▸ REQUIREMENT
Report the count of lines containing the word "Orthogroups" in these records, with no other text.

(DATA PROVIDED Opens)

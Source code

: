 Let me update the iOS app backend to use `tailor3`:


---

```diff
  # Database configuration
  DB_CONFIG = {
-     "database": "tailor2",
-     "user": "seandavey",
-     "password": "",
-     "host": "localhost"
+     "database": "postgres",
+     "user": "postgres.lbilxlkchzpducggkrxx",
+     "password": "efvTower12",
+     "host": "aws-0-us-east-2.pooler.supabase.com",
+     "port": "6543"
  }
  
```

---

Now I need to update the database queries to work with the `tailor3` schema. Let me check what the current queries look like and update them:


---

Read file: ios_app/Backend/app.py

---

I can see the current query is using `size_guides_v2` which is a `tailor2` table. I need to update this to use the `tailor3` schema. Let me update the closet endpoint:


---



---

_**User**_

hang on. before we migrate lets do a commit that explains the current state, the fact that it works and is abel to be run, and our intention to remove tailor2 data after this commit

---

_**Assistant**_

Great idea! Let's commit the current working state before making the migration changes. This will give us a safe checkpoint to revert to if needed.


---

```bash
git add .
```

(DATA PROVIDED Closes)
(DATA PROVIDED Opens)

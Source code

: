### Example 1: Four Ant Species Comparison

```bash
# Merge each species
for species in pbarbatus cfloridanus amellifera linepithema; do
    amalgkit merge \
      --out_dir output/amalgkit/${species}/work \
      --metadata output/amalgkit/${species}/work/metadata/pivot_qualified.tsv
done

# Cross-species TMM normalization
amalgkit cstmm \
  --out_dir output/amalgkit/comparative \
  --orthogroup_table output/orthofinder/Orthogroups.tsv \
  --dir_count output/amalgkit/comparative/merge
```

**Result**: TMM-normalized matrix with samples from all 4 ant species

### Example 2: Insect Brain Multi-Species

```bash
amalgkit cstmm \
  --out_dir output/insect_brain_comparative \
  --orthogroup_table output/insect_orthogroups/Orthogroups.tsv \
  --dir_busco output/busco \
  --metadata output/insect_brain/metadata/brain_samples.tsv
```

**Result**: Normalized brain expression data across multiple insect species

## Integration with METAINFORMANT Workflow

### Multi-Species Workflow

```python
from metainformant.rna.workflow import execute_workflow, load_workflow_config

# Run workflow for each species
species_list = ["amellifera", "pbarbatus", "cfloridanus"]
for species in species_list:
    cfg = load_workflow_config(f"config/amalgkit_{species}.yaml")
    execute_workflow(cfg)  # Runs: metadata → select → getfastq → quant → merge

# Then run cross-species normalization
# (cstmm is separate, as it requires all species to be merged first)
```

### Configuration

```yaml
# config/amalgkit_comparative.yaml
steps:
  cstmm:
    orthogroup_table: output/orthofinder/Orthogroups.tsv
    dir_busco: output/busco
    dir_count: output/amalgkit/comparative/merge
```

(DATA PROVIDED Closes)

▸ ANSWER AREA
3